Entries taken from a collection

|---|

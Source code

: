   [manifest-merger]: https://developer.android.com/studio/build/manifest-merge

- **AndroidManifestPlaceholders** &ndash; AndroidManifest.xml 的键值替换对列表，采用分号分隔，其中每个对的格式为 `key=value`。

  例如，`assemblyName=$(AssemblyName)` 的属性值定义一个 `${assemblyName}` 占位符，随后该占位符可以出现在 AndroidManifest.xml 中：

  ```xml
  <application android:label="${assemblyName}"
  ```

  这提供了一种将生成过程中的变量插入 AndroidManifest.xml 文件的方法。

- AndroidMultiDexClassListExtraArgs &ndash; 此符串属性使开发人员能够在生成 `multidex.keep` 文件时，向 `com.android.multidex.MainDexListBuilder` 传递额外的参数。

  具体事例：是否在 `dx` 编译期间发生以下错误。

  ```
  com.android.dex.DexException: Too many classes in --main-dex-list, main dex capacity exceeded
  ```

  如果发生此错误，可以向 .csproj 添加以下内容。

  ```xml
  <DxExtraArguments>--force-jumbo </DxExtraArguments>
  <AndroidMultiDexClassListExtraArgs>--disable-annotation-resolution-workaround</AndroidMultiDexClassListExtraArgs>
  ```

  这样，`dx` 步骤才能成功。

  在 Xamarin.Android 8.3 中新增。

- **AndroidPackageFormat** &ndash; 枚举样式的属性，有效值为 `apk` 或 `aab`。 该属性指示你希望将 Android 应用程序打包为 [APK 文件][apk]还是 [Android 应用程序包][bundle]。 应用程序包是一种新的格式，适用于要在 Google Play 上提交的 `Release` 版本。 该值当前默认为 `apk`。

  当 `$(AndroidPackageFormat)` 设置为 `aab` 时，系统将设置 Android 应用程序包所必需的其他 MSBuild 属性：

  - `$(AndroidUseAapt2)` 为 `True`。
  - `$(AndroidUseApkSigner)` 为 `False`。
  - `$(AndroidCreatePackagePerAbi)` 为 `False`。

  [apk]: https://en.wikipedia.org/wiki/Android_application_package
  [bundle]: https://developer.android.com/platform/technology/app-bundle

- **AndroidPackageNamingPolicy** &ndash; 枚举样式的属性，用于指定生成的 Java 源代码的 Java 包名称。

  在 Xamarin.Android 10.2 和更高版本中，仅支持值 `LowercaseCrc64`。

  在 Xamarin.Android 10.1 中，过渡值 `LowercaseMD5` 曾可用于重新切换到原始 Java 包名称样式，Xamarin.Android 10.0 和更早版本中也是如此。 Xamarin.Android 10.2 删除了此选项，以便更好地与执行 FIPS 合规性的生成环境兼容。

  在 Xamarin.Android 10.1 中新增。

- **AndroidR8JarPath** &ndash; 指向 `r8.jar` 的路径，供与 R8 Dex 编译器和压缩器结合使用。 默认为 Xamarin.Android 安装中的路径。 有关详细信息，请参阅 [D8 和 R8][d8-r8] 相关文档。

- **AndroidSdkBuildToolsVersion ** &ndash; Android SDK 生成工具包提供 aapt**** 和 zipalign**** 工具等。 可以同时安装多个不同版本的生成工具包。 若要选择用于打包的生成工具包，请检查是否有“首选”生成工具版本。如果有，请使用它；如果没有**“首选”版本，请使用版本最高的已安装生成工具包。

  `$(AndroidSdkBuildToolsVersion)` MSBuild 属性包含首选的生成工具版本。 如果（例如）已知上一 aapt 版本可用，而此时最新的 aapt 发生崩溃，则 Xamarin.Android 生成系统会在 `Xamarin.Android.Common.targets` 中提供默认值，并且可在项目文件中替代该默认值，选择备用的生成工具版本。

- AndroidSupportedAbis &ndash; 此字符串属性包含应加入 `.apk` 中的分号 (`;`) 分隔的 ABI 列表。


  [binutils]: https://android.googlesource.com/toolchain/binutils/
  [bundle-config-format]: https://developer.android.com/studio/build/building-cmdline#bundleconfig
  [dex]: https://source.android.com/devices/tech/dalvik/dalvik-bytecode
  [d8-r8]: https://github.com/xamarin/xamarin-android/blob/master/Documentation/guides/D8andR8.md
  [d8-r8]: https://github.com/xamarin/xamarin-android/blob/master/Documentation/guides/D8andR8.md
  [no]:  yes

|---|

**Exercise prompt**: From the first line of the data above to the line holding "这提供了一种将生成过程中的变量插入 AndroidManifest.xml 文件的方法。", reproduce each line exactly; emit no other lines.

**Result of the exercise**:
Source code

:   [manifest-merger]: https://developer.android.com/studio/build/manifest-merge

- **AndroidManifestPlaceholders** &ndash; AndroidManifest.xml 的键值替换对列表，采用分号分隔，其中每个对的格式为 `key=value`。

  例如，`assemblyName=$(AssemblyName)` 的属性值定义一个 `${assemblyName}` 占位符，随后该占位符可以出现在 AndroidManifest.xml 中：

  ```xml
  <application android:label="${assemblyName}"
  ```

  这提供了一种将生成过程中的变量插入 AndroidManifest.xml 文件的方法。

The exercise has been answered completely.